*Problem statement*: From the records below, please repeat exactly the line that has "- 📝 [index.md](./index.md)", the line that has "2025-10-31 07:51:20 UTC", and every line between them, and nothing else.
-------- Provided data
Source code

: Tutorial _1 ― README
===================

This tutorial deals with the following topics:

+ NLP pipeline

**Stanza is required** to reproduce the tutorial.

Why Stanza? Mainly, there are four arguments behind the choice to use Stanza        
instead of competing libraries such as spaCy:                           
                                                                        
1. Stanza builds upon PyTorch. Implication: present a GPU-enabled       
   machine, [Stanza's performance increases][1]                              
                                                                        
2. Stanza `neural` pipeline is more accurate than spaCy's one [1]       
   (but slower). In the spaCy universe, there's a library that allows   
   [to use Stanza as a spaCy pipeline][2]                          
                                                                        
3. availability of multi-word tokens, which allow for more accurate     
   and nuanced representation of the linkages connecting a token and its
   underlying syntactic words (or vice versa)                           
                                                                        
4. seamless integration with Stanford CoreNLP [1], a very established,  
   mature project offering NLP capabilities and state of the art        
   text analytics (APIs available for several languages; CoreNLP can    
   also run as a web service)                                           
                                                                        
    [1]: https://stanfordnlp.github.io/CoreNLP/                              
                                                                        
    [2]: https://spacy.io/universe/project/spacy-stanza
----------------
-------- Provided data
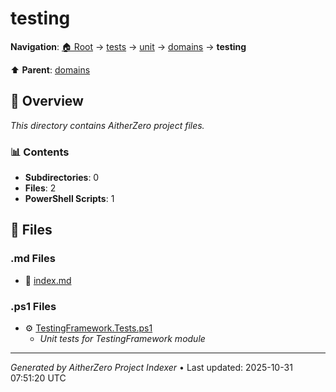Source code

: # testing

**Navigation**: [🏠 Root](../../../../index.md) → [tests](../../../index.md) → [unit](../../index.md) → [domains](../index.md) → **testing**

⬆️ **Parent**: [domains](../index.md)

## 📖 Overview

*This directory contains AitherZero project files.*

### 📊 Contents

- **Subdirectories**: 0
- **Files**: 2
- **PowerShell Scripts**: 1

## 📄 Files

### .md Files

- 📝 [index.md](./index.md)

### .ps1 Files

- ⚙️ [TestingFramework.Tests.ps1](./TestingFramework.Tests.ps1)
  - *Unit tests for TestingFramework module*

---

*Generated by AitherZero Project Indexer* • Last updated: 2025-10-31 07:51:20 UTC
----------------
*Exercise output*:
- 📝 [index.md](./index.md)

### .ps1 Files

- ⚙️ [TestingFramework.Tests.ps1](./TestingFramework.Tests.ps1)
  - *Unit tests for TestingFramework module*

---

*Generated by AitherZero Project Indexer* • Last updated: 2025-10-31 07:51:20 UTC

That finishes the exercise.